Montoro era modesto, não conhecia a arrogância. Foi esse um dos segredos do grande governo que realizou em São Paulo, cujo primeiro ano foi marcado por grande crise econômica, instabilidade social, desvalorização da moeda e ajuste fiscal. Montoro era político e jurista, não era executivo. Sabia disto. Não teve dúvida, portanto, em delegar grande parte da atividade executiva de seu governo à sua equipe, principalmente a José Serra.
Ninguém tinha dúvidas de que ele era o governador, era quem definia as diretrizes, tomava as iniciativas e as decisões mais importantes, e nos dava o respaldo político, mas a administração firme das finanças e um plano de governo competente foram delegados à sua equipe.
Montoro foi firme e corajoso. Nada ilustra melhor sua coragem do que sua luta permanente contra a ditadura, que culminou na sua decisão de realizar na praça da Sé, no início de 1984, o grande comício que deslanchou a campanha das "Diretas-Já". A maioria dos seus assessores o desaconselhava. Seria perigoso, não apareceria ninguém. Mas Montoro não hesitou um momento. E o grande comício que organizou ficará na história do país.
Montoro era generoso. Derrotada no Congresso a tese das eleições diretas, foi ele quem teve a iniciativa, ajudado por Roberto Gusmão, de fazer a articulação com Tancredo Neves e com os demais governadores de oposição para lograr a eleição no colégio eleitoral, de um candidato da oposição. E, embora fosse o candidato natural, não teve dúvida em ceder seu posto a Tancredo Neves, pelas melhores condições que este tinha de dividir o partido do governo militar. Como Montoro era generoso, jamais passava pela sua cabeça abafar os jovens, ou dividir os companheiros para garantir seu poder.
Montoro era um notável orador, como todo político deve ser, e um homem público com a sensibilidade para as necessidades e demandas da população. Nos anos 60, sua frase "salário não é renda" ficou famosa. Ela pode ser discutível do ponto de vista econômico, mas fazia um enorme sentido político e social em um Brasil em que os salários dos trabalhadores eram tão baixos.
Montoro era um homem prático, que vivia com os pés no chão, mas, ao mesmo tempo, era sempre, e antes de mais nada, um político de princípios. Nunca vi antes e creio que não verei no futuro um político que, além de fiel a seus princípios éticos, os reafirmava sempre, em qualquer circunstância. E ao fazê-lo, muitas vezes se repetia. Mas todos o ouvíamos com a maior atenção e respeito, porque ali a voz era coerente com a ação.

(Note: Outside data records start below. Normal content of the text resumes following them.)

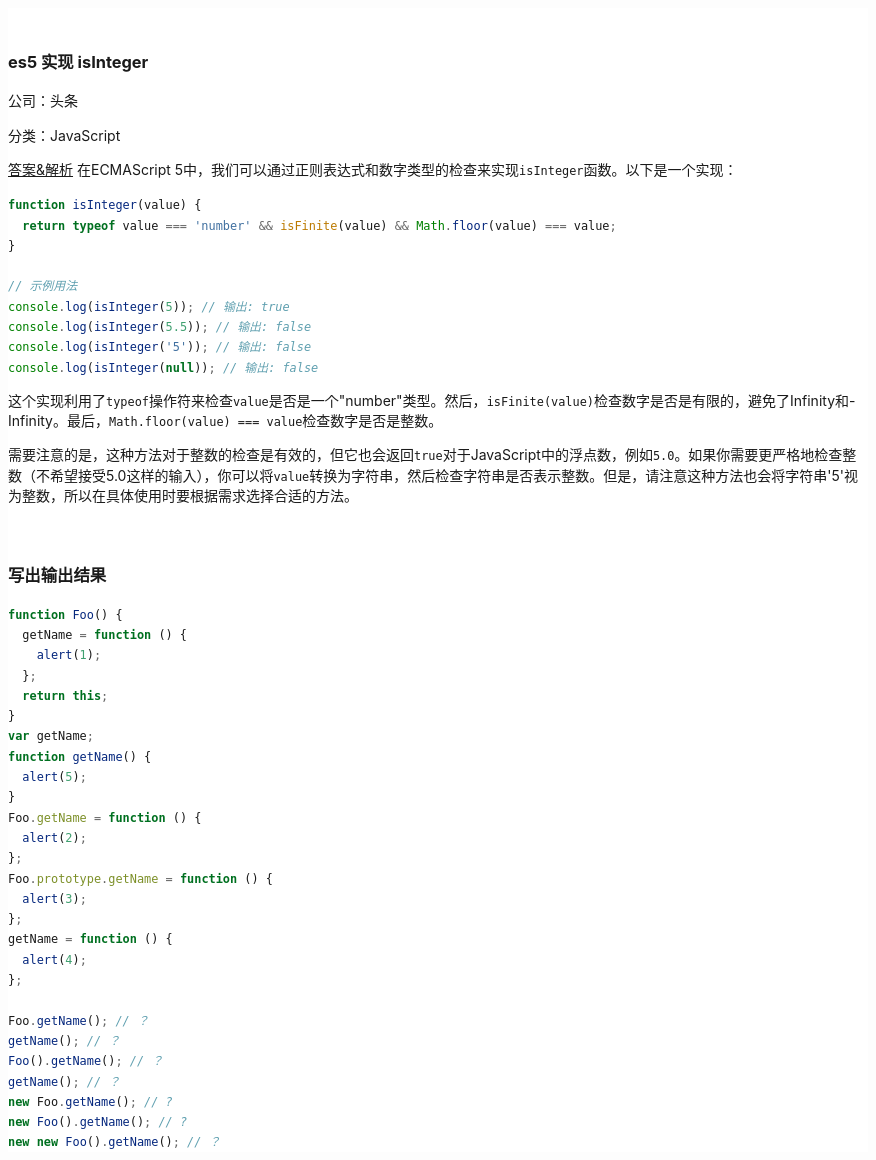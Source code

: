 <br/>

### es5 实现 isInteger

公司：头条

分类：JavaScript

[答案&解析](https://github.com/lgwebdream/FE-Interview/issues/215)
在ECMAScript 5中，我们可以通过正则表达式和数字类型的检查来实现`isInteger`函数。以下是一个实现：

```javascript
function isInteger(value) {
  return typeof value === 'number' && isFinite(value) && Math.floor(value) === value;
}

// 示例用法
console.log(isInteger(5)); // 输出: true
console.log(isInteger(5.5)); // 输出: false
console.log(isInteger('5')); // 输出: false
console.log(isInteger(null)); // 输出: false
```

这个实现利用了`typeof`操作符来检查`value`是否是一个"number"类型。然后，`isFinite(value)`检查数字是否是有限的，避免了Infinity和-Infinity。最后，`Math.floor(value) === value`检查数字是否是整数。

需要注意的是，这种方法对于整数的检查是有效的，但它也会返回`true`对于JavaScript中的浮点数，例如`5.0`。如果你需要更严格地检查整数（不希望接受5.0这样的输入），你可以将`value`转换为字符串，然后检查字符串是否表示整数。但是，请注意这种方法也会将字符串'5'视为整数，所以在具体使用时要根据需求选择合适的方法。

<br/>

### 写出输出结果

```js
function Foo() {
  getName = function () {
    alert(1);
  };
  return this;
}
var getName;
function getName() {
  alert(5);
}
Foo.getName = function () {
  alert(2);
};
Foo.prototype.getName = function () {
  alert(3);
};
getName = function () {
  alert(4);
};

Foo.getName(); // ？
getName(); // ？
Foo().getName(); // ？
getName(); // ？
new Foo.getName(); // ?
new Foo().getName(); // ?
new new Foo().getName(); // ？
```

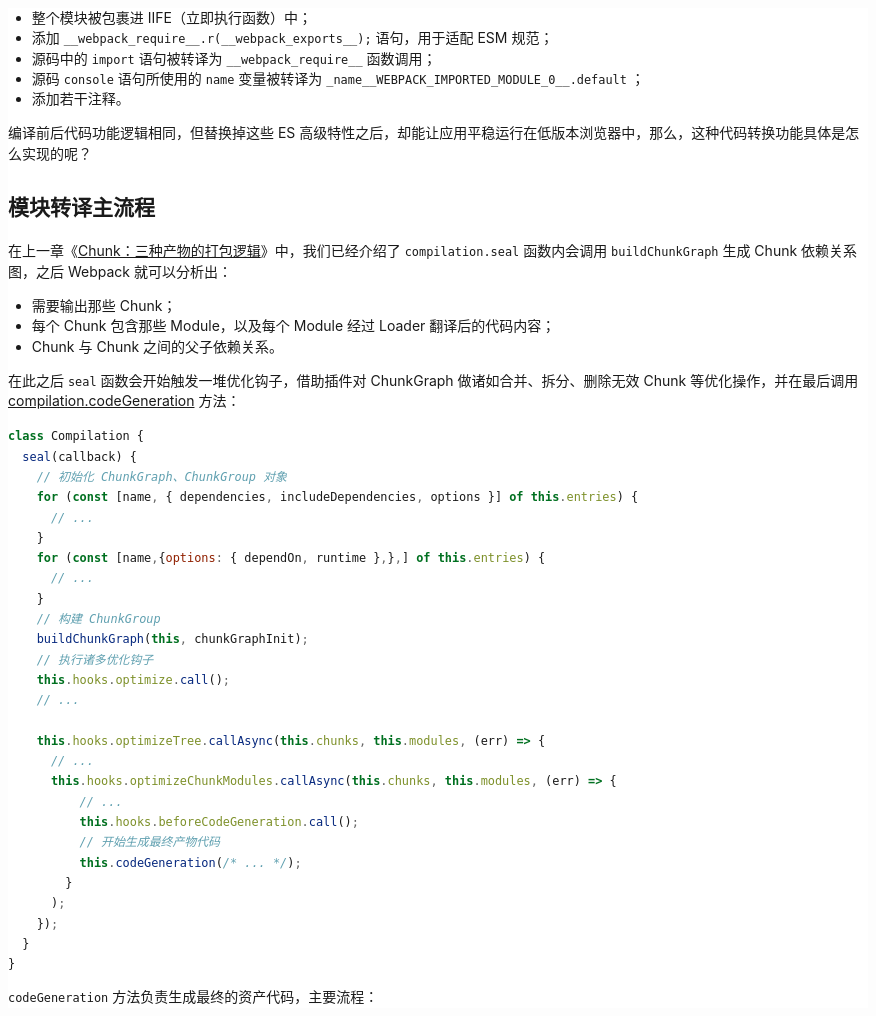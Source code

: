 - 整个模块被包裹进 IIFE（立即执行函数）中；
- 添加 `__webpack_require__.r(__webpack_exports__);` 语句，用于适配 ESM 规范；
- 源码中的 `import` 语句被转译为 `__webpack_require__` 函数调用；
- 源码 `console` 语句所使用的 `name` 变量被转译为 `_name__WEBPACK_IMPORTED_MODULE_0__.default` ；
- 添加若干注释。

编译前后代码功能逻辑相同，但替换掉这些 ES 高级特性之后，却能让应用平稳运行在低版本浏览器中，那么，这种代码转换功能具体是怎么实现的呢？

## 模块转译主流程

在上一章《[Chunk：三种产物的打包逻辑](https://juejin.cn/book/7115598540721618944/section/7119035921680302115)》中，我们已经介绍了 `compilation.seal` 函数内会调用 `buildChunkGraph` 生成 Chunk 依赖关系图，之后 Webpack 就可以分析出：

- 需要输出那些 Chunk；
- 每个 Chunk 包含那些 Module，以及每个 Module 经过 Loader 翻译后的代码内容；
- Chunk 与 Chunk 之间的父子依赖关系。

在此之后 `seal` 函数会开始触发一堆优化钩子，借助插件对 ChunkGraph 做诸如合并、拆分、删除无效 Chunk 等优化操作，并在最后调用 [compilation.codeGeneration](https://github1s.com/webpack/webpack/blob/HEAD/lib/Compilation.js#L3160-L3162) 方法：

```js
class Compilation {
  seal(callback) {
    // 初始化 ChunkGraph、ChunkGroup 对象
    for (const [name, { dependencies, includeDependencies, options }] of this.entries) {
      // ...
    }
    for (const [name,{options: { dependOn, runtime },},] of this.entries) {
      // ...
    }
    // 构建 ChunkGroup
    buildChunkGraph(this, chunkGraphInit);
    // 执行诸多优化钩子
    this.hooks.optimize.call();
    // ...

    this.hooks.optimizeTree.callAsync(this.chunks, this.modules, (err) => {
      // ...
      this.hooks.optimizeChunkModules.callAsync(this.chunks, this.modules, (err) => {
          // ...
          this.hooks.beforeCodeGeneration.call();
          // 开始生成最终产物代码
          this.codeGeneration(/* ... */);
        }
      );
    });
  }
}
```

`codeGeneration` 方法负责生成最终的资产代码，主要流程：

Um antropólogo francês, Pierre Clastres, ao procurar caracterizar o chefe índio americano (exceto os das grandes civilizações incas, astecas e maias), afirmou que eles possuíam três qualidades fundamentais: a coragem, a generosidade, e a capacidade de falar e repetir, todas as tardes, os valores e crenças de sua tribo. Montoro era assim: corajoso, generoso, e com uma infinita capacidade de reafirmar princípios e valores.
Montoro, finalmente, era um otimista. Ele jamais descria da humanidade. E cria antes na bondade e na capacidade de cooperação do que no egoísmo dos homens e mulheres. Ele jamais se dava por vencido. Ainda na última vez que o encontrei, ele reafirmava sua crença no parlamentarismo, e contava o que estava fazendo para trazer de novo o problema para a agenda política do país.
Não sou homem de chorar. Minha mãe me dizia que homem não chora. Mas nas duas últimas semanas chorei. Primeiro, quando a nova Orquestra Estadual de São Paulo e grande coro tocaram e cantaram o hino nacional na inauguração da sala de concerto que Mário Covas construiu na velha e bela estação Júlio Prestes. Agora, quando minha mulher me telefonou de São Paulo, nesta manhã, informando a morte do dr. André. Foram duas emoções muito fortes: uma de alegria, a outra, de tristeza. Mas ambas relacionadas com a crença no Brasil e no seu povo, que Montoro sempre professou.


Luiz Carlos Bresser Pereira, 64, é professor titular de economia da Fundação Getúlio Vargas (SP). Foi ministro da Ciência e Tecnologia e da Administração Federal e Reforma do Estado (governo Fernando Henrique Cardoso) e da Fazenda (governo Sarney).